Stored data entries:
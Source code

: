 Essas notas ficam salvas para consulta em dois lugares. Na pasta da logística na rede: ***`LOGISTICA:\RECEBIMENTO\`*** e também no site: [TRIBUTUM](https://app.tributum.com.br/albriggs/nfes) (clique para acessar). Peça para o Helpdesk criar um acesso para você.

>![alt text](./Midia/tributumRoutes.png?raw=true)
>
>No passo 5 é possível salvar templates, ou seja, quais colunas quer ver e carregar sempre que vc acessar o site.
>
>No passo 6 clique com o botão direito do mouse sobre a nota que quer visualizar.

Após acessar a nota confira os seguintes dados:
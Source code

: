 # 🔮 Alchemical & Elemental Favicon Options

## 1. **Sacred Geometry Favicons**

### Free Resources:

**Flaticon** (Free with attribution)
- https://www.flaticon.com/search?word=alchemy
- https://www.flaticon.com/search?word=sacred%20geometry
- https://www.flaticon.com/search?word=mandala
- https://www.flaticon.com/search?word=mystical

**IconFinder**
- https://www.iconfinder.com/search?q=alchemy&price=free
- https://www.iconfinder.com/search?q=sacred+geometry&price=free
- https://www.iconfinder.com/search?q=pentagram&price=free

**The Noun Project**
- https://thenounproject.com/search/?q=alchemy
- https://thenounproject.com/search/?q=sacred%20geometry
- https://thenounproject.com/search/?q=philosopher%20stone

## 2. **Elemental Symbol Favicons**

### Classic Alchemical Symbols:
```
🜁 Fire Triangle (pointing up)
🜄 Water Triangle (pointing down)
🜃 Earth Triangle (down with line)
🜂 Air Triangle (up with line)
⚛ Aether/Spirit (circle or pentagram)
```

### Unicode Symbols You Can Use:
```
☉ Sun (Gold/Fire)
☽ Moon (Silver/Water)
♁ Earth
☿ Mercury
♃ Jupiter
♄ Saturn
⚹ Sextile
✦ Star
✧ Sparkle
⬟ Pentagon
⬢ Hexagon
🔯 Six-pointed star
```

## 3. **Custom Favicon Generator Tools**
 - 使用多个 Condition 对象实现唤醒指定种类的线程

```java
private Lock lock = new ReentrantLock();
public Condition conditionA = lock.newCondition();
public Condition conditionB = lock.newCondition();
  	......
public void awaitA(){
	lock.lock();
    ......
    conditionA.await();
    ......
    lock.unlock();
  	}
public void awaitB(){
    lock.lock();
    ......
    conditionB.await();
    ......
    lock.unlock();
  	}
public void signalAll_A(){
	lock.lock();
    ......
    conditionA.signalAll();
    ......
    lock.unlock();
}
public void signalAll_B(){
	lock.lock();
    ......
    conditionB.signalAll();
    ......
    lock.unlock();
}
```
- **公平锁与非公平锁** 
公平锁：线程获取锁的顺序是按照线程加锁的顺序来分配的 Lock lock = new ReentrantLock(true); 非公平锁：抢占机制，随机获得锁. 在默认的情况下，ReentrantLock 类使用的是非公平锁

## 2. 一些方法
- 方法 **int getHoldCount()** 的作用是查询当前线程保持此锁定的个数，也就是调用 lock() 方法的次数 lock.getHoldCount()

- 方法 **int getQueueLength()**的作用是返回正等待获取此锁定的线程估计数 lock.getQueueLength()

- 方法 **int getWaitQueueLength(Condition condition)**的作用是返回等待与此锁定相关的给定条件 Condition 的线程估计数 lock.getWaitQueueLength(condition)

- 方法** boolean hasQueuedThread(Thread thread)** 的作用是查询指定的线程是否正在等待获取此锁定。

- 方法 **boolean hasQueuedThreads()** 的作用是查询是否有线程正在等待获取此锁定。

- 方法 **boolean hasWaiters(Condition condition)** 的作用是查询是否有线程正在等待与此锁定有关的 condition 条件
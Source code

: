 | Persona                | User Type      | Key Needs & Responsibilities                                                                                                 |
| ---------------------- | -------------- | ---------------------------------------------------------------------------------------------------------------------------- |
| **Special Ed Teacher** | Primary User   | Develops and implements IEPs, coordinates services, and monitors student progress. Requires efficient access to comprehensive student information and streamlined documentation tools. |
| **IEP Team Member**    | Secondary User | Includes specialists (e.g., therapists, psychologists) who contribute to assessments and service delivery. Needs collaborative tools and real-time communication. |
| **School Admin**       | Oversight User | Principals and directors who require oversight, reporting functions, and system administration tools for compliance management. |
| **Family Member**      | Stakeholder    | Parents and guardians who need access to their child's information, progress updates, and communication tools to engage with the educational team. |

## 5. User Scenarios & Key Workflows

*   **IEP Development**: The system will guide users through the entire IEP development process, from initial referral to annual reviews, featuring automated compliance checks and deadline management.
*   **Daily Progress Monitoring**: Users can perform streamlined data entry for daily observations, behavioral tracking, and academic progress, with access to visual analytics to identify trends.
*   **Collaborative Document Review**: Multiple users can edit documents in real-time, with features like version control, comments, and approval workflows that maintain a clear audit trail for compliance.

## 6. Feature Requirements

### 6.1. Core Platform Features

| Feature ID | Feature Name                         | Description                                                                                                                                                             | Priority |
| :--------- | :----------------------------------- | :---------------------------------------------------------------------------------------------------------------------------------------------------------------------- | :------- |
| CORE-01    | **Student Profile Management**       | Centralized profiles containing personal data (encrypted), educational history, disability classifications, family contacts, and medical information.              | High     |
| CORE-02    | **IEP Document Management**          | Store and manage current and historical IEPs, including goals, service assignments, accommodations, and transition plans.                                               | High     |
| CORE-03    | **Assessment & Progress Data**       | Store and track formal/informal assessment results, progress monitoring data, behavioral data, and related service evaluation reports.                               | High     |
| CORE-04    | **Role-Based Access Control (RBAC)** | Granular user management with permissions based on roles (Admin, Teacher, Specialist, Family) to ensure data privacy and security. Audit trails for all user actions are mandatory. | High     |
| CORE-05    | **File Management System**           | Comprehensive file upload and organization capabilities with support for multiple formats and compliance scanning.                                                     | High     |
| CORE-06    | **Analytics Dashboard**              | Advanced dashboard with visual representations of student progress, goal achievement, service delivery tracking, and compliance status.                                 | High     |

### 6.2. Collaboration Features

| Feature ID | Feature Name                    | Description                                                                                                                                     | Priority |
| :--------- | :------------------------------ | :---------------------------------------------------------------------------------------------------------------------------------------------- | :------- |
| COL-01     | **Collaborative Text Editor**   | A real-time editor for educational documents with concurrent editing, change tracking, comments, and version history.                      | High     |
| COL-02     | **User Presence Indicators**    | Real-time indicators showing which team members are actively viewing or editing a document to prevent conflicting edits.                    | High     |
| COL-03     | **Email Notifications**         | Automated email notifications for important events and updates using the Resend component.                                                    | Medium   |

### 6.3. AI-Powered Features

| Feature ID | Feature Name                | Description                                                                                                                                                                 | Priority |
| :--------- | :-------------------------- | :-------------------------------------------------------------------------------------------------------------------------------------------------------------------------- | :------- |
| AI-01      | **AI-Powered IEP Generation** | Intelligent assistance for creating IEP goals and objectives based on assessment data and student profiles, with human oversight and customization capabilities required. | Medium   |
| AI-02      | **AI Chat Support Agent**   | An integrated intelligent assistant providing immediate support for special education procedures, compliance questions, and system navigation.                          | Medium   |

| About this task |
Go line by line through the data, copying each one that contains the word "oversight".

| Your response |
| **School Admin**       | Oversight User | Principals and directors who require oversight, reporting functions, and system administration tools for compliance management. |
| AI-01      | **AI-Powered IEP Generation** | Intelligent assistance for creating IEP goals and objectives based on assessment data and student profiles, with human oversight and customization capabilities required. | Medium   |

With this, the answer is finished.